Source records
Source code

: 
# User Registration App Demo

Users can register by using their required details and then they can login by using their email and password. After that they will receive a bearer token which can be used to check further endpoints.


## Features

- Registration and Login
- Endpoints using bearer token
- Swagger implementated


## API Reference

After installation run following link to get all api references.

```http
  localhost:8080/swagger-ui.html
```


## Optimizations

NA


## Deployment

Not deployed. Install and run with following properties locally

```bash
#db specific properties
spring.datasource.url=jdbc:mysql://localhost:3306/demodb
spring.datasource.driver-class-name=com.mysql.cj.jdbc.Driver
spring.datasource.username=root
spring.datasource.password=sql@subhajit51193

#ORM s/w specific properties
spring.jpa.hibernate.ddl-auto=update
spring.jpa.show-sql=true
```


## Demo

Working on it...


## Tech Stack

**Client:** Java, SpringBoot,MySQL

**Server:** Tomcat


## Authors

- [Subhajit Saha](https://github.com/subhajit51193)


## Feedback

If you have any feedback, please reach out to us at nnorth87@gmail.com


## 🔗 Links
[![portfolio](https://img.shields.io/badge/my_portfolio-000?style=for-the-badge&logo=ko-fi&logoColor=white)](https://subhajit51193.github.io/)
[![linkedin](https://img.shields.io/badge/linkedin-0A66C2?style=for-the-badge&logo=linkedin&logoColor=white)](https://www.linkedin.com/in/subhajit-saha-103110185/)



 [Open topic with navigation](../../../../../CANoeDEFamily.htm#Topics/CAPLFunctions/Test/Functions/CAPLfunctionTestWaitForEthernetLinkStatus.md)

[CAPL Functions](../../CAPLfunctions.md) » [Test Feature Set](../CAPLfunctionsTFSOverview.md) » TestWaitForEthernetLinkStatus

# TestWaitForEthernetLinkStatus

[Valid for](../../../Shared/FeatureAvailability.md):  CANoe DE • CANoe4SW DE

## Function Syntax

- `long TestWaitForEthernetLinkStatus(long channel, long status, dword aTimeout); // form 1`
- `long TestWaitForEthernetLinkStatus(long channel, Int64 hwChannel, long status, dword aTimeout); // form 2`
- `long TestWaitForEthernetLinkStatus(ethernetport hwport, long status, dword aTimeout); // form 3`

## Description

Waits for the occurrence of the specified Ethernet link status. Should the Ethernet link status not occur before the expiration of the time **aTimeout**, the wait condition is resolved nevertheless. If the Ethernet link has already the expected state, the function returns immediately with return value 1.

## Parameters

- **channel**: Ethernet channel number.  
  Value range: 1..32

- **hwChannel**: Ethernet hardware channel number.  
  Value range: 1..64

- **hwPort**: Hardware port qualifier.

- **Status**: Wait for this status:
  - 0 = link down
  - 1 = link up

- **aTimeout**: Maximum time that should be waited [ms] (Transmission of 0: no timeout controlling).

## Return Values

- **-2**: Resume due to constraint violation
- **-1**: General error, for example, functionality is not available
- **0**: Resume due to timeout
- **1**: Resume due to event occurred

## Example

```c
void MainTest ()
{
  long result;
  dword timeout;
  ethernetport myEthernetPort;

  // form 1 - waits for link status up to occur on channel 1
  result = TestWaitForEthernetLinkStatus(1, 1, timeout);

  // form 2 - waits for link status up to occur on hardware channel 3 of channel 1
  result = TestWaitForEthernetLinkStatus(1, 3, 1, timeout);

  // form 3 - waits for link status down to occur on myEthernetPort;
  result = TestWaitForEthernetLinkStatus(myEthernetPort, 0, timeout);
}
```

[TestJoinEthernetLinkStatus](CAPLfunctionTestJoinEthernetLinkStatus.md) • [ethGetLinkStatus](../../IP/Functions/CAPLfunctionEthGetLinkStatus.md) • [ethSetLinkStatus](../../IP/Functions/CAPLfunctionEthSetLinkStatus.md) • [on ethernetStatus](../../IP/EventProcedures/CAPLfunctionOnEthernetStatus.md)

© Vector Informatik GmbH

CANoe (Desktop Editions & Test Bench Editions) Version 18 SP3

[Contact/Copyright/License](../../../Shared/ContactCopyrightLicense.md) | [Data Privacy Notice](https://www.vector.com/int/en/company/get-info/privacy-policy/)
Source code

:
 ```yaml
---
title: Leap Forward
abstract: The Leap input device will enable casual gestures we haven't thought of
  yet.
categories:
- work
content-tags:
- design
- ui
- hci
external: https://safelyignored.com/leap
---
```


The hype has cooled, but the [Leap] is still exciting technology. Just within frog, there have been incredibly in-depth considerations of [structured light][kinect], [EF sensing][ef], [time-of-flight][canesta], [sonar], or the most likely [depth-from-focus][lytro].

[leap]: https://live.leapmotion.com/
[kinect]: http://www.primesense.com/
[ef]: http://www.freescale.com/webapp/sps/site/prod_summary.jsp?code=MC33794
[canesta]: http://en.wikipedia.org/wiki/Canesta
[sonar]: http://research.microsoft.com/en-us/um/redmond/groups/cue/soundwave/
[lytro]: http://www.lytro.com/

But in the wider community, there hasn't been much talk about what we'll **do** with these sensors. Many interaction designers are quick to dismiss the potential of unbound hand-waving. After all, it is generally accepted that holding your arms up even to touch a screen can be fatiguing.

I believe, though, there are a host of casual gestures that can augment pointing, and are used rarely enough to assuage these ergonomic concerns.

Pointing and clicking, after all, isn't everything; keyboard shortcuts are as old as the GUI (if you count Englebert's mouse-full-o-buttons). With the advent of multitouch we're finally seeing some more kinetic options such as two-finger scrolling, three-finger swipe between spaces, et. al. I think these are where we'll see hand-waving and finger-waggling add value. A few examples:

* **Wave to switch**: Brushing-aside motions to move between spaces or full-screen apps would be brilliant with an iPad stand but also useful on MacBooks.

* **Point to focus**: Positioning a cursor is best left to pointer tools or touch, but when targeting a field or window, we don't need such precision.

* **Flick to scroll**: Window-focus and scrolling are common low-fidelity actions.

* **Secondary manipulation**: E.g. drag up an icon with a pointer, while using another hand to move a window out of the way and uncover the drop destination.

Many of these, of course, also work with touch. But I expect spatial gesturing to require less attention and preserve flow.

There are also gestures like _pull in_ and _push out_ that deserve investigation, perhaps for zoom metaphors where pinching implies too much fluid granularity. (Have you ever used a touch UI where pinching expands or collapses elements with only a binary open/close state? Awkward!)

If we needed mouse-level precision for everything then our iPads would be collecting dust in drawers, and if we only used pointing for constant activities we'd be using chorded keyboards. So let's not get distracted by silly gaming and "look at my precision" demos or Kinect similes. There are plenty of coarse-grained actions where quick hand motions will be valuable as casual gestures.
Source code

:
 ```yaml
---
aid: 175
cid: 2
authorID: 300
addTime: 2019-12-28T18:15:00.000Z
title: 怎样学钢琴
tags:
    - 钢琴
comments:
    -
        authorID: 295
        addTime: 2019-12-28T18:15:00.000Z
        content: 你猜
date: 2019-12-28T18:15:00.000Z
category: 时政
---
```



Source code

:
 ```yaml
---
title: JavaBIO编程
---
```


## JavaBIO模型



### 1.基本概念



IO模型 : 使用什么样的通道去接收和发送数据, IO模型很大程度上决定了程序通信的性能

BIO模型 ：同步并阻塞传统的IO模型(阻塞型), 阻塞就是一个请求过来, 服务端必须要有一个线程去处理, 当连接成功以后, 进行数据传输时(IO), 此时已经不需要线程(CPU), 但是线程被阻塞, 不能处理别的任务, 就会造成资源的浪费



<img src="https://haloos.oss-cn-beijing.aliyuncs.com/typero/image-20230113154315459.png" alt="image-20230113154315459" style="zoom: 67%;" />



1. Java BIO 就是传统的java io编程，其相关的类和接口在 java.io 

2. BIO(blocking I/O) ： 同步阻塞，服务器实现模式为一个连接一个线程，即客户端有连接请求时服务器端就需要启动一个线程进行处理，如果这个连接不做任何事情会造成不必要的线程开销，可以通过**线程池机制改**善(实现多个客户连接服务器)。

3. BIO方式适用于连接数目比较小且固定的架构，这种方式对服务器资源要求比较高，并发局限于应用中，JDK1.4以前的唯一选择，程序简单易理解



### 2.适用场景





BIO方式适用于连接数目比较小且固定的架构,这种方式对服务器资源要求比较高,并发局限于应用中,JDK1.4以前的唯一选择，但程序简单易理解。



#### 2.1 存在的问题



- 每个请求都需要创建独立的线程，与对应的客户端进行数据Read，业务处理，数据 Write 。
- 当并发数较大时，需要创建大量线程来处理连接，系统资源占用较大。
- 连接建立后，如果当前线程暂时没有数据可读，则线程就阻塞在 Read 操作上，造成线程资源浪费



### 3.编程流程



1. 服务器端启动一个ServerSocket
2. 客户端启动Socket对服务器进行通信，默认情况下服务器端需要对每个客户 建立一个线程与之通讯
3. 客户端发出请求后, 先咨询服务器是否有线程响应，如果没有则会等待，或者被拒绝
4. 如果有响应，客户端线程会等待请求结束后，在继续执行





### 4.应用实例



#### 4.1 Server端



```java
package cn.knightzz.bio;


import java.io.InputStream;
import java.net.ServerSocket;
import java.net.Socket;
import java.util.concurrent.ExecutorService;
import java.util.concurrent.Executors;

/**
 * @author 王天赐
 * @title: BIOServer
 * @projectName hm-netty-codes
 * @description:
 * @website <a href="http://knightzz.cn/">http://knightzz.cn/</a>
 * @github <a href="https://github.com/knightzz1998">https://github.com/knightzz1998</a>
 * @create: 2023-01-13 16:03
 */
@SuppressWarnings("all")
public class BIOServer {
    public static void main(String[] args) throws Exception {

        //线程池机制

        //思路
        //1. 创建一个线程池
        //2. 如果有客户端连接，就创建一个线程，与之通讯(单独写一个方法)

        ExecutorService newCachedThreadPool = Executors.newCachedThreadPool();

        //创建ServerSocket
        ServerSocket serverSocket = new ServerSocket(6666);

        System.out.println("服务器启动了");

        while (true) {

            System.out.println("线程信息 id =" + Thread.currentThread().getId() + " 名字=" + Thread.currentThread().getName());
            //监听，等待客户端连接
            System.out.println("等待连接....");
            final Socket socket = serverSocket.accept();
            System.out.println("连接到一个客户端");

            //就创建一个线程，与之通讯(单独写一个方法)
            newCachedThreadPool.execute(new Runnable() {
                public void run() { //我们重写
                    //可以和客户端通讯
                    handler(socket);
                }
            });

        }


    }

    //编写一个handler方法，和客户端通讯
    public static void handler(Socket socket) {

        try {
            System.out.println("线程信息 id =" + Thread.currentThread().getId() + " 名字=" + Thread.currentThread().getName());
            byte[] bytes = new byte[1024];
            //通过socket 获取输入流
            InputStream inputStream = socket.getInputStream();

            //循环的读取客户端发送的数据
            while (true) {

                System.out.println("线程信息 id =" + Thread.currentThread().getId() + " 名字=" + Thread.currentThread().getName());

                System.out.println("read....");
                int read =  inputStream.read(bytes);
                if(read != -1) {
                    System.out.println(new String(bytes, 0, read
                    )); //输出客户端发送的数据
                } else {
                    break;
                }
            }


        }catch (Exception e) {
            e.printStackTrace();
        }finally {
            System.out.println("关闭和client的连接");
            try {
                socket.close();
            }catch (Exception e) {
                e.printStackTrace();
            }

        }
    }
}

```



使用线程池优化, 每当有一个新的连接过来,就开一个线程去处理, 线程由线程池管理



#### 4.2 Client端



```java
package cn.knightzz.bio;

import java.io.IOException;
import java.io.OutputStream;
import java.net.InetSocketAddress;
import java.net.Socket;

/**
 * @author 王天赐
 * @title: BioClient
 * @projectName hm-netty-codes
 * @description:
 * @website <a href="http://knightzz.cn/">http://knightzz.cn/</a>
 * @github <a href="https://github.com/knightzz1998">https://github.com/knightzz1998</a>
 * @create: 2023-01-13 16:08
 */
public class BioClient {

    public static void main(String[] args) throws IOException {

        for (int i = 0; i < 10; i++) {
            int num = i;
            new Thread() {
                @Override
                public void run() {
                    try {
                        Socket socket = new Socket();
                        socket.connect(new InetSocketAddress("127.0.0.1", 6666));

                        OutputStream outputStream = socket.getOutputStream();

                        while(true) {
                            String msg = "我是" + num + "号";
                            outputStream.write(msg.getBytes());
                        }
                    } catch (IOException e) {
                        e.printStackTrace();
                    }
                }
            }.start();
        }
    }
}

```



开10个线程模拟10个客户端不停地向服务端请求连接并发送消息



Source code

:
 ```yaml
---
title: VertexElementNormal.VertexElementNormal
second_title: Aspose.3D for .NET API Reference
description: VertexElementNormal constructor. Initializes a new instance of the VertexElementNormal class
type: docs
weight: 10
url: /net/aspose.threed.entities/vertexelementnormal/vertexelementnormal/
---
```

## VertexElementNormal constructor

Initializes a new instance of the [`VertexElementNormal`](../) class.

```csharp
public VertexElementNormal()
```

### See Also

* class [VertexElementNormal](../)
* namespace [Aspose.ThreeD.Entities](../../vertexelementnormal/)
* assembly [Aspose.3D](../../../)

### What you should do
Find "state" in the preceding records. Copy each line that holds it.

### Output
Waits for the occurrence of the specified Ethernet link status. Should the Ethernet link status not occur before the expiration of the time **aTimeout**, the wait condition is resolved nevertheless. If the Ethernet link has already the expected state, the function returns immediately with return value 1.
There are also gestures like _pull in_ and _push out_ that deserve investigation, perhaps for zoom metaphors where pinching implies too much fluid granularity. (Have you ever used a touch UI where pinching expands or collapses elements with only a binary open/close state? Awkward!)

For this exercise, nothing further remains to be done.